Yesterday’s chemo treatment was worse than usual. Part of it was my mental outlook. I’m still fatigued from the last chemo round, my confidence that the treatment is actually working is low, the anticipation of the side effects (especially the migraine like headache that lasted 48 hours after the last treatment) was high, and needing two sticks to find the right vein put the icing on the cake. On top of all that, it was the 7th anniversary of my mom’s death to lung cancer. She died on September 12th 2000. I wrote this next part to my dad and siblings two days ago…
“I think about her at times. She had a good life and died with dignity in the face of adversity. Cancer is so terrible. It robs your body and leaves your mind intact. My mom was so herself 48 hours before she died, but she was ready to go. I said something to someone yesterday that in retrospect seems a bit dumb. I said I would probably go before I was ready. They said, isn’t that true of most people. It probably is.”

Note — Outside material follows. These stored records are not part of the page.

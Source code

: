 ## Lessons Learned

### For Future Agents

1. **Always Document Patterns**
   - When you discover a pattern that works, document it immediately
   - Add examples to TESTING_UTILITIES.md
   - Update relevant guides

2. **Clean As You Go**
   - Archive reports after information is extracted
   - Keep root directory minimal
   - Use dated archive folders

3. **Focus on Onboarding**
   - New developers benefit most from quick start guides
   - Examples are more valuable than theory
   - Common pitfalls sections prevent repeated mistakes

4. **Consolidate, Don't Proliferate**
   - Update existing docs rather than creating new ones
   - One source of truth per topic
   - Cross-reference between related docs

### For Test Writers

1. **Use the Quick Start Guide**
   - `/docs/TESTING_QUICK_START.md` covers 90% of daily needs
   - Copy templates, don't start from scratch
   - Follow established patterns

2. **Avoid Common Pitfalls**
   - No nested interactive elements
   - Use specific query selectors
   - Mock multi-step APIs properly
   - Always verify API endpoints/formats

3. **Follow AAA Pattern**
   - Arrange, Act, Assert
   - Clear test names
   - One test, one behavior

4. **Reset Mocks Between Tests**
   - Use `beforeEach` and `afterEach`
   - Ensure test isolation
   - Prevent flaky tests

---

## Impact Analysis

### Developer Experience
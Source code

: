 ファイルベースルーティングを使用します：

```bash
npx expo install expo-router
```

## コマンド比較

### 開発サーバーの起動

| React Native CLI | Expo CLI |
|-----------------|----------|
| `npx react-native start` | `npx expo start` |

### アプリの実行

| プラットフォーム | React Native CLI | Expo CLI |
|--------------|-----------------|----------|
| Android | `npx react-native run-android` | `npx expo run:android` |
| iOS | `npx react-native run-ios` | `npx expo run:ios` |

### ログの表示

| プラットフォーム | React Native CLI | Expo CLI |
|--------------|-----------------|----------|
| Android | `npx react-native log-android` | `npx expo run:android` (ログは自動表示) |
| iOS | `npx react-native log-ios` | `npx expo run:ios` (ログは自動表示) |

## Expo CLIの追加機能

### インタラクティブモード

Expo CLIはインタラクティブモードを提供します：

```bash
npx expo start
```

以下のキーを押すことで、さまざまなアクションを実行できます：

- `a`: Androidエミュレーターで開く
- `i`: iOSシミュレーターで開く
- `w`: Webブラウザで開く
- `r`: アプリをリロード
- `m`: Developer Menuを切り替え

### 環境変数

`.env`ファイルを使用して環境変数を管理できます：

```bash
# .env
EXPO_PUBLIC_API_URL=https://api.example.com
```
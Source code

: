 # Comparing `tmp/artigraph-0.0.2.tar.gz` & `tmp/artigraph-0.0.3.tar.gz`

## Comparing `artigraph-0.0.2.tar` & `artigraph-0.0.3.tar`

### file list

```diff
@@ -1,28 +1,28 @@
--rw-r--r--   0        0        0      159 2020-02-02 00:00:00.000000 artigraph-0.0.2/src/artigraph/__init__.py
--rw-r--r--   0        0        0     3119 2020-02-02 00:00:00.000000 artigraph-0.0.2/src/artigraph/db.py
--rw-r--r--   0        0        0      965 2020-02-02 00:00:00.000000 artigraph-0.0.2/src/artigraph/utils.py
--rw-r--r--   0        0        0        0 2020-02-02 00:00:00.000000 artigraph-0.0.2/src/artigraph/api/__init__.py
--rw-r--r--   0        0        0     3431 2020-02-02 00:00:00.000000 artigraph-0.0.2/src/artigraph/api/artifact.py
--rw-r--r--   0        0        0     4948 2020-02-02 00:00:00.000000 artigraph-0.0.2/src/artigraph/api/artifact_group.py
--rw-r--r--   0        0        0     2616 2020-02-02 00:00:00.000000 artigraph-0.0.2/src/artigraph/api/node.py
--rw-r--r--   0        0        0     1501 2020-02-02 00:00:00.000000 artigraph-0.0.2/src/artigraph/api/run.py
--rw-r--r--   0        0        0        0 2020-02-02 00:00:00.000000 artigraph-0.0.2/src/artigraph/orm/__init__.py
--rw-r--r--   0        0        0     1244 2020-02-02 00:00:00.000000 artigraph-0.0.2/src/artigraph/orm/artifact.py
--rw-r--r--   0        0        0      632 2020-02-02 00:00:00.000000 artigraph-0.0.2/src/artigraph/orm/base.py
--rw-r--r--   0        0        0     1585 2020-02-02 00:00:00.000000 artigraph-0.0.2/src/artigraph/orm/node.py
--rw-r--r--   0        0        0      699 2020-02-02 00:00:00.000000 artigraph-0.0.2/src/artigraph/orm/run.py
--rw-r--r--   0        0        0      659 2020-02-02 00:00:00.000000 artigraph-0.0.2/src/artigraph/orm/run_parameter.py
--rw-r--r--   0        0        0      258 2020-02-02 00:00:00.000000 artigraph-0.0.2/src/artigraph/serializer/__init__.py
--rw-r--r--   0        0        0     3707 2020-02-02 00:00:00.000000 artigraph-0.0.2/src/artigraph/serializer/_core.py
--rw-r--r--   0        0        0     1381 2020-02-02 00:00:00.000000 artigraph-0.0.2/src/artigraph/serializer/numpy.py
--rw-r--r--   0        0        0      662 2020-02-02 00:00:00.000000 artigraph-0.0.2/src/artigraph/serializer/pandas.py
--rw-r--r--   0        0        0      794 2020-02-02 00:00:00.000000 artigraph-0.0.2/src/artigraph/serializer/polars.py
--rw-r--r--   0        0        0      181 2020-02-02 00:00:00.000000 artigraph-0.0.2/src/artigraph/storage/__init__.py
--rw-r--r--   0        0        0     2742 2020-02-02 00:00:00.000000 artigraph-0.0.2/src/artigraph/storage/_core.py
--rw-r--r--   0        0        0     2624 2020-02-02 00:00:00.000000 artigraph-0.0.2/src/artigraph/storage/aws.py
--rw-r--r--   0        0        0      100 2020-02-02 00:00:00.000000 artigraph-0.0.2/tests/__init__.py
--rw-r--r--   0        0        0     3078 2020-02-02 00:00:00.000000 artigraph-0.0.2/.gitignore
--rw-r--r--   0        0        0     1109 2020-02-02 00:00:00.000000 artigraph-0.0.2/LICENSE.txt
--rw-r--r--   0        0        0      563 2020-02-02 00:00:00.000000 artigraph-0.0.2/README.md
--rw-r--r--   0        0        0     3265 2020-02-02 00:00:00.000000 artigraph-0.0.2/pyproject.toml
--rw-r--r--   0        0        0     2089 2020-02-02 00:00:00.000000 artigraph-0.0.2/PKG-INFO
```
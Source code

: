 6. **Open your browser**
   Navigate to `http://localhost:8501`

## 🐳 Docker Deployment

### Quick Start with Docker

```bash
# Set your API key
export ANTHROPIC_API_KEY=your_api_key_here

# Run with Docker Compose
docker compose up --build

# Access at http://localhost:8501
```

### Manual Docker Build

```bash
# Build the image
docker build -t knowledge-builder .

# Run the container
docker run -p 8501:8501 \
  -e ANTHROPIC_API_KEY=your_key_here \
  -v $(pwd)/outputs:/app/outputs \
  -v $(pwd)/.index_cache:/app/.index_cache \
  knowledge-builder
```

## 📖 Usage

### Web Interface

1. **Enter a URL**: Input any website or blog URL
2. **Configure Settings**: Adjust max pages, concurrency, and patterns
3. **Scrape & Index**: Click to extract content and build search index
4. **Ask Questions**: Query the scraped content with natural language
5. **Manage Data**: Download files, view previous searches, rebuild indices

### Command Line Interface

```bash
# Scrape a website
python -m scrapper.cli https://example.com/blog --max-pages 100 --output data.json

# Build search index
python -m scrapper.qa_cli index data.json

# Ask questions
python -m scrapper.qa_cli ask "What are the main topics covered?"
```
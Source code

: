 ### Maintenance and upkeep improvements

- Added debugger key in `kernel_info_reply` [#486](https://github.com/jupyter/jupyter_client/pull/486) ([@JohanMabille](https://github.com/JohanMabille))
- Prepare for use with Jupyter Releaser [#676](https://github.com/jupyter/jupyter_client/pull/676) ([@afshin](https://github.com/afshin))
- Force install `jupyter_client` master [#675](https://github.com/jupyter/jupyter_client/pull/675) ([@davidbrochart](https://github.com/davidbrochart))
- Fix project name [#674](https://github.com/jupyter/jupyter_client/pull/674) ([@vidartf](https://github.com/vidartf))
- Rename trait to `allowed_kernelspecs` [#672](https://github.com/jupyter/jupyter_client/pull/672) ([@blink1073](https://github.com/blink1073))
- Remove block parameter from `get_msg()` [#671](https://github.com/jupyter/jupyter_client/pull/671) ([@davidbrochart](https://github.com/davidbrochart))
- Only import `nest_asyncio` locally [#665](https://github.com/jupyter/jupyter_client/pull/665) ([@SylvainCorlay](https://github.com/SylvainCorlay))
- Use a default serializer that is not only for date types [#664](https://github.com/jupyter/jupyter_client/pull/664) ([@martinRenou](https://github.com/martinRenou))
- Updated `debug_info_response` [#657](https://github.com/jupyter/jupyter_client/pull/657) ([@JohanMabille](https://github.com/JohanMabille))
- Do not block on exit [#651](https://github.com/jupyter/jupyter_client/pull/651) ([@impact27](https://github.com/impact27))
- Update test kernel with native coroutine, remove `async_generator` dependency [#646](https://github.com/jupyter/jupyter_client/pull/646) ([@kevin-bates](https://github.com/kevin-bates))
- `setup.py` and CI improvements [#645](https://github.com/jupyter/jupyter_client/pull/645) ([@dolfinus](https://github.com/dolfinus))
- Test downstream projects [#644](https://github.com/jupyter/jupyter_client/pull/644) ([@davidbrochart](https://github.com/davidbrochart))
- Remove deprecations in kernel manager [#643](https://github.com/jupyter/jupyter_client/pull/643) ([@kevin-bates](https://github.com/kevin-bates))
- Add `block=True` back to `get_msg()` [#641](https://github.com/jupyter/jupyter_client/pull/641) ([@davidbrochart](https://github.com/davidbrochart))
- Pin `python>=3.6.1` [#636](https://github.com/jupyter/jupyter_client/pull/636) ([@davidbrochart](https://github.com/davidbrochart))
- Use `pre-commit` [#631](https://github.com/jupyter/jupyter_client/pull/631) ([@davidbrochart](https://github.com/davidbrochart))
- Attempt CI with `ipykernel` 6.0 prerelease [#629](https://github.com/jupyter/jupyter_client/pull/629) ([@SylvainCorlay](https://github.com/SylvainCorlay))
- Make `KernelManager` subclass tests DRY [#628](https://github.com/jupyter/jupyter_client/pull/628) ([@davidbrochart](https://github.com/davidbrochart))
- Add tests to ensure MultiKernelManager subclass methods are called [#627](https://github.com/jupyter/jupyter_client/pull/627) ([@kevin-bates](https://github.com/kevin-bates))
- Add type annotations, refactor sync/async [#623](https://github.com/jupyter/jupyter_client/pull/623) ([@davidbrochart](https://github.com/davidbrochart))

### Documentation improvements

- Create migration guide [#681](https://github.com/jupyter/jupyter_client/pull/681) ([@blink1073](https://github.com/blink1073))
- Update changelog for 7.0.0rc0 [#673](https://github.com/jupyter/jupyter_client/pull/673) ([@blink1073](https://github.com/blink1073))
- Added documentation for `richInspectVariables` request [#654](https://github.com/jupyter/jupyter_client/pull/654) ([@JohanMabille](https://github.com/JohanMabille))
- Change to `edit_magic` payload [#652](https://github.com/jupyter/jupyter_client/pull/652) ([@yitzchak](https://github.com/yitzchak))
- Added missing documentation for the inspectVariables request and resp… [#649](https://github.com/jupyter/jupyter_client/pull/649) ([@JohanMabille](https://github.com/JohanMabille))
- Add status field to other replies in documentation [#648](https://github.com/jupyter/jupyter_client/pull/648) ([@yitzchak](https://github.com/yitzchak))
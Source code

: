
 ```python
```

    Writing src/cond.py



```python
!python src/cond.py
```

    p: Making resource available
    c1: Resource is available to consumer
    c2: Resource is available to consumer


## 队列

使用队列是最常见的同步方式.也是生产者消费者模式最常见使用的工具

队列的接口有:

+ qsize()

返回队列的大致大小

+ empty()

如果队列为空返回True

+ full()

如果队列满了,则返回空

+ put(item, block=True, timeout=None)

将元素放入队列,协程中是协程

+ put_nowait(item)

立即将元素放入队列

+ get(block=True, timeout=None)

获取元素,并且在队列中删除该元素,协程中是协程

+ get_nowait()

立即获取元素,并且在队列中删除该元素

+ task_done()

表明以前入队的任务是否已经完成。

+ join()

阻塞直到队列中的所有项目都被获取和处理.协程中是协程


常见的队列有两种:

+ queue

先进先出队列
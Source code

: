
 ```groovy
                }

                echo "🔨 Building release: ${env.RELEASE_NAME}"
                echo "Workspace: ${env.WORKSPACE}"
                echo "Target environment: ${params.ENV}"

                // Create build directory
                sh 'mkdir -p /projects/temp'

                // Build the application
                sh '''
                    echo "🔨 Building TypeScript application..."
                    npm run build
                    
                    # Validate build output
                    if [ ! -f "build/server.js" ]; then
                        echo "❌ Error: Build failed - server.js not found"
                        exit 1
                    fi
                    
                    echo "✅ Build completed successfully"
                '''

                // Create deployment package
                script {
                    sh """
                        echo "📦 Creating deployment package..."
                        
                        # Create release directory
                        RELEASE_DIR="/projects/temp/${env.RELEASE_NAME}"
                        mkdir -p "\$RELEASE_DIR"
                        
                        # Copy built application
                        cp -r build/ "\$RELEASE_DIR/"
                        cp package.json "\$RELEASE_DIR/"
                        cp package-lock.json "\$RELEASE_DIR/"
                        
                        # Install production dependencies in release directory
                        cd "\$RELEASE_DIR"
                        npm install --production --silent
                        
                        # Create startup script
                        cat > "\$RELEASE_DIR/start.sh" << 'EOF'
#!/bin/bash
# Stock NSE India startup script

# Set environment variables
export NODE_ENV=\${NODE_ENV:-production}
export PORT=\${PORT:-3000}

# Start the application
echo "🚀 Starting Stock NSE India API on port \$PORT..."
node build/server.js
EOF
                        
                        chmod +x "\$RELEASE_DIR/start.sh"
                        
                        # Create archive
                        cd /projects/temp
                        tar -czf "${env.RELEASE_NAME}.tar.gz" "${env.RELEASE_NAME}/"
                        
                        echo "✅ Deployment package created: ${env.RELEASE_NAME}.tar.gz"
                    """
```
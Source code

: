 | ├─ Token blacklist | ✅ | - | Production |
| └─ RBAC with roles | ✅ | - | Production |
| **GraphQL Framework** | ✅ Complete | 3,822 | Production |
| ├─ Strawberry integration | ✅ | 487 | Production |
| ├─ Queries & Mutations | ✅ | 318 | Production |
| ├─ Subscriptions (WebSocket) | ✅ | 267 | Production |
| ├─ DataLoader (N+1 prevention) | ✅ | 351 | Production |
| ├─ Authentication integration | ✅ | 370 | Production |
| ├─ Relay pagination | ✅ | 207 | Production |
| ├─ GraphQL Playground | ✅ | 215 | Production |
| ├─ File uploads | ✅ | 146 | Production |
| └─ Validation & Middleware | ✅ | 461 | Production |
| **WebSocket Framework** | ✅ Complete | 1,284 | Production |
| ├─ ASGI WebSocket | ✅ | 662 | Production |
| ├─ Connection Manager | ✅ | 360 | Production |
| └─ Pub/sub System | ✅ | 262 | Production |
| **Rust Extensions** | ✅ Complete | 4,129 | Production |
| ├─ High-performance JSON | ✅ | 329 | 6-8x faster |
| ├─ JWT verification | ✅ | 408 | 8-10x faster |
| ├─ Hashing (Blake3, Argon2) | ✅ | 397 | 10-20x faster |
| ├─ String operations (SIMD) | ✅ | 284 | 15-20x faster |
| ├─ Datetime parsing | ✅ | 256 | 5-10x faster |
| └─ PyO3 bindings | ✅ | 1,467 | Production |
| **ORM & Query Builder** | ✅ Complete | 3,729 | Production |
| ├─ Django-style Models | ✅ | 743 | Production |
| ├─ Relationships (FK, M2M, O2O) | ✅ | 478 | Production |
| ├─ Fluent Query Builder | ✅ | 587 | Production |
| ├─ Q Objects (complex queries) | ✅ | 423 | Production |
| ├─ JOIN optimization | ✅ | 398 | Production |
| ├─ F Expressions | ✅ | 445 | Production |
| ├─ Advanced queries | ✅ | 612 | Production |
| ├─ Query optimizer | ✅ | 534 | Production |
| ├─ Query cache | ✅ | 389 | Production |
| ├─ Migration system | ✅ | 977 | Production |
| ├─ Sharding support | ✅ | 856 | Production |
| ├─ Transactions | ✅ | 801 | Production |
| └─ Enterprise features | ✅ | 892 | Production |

If she could see me and my spouse now, I think she would be saddened by the pain and suffering this disease has caused us. My mom went quickly, 6 months from diagnosis to grave. For us, at least today and the 2.5 years since I was first diagnosed, it feels more like death by a 1000 cuts. I’m looking forward to an improved mental outlook for me and those close to me over the next few days.
We did have some other visits in addition to chemo at the hospital yesterday. My thanks goes out to those doctors and researchers who spent some of their valuable time with us and who are looking for a cure to this insidious disease. Even if their work does not have application to me personally, I have to believe it will help those that come after me.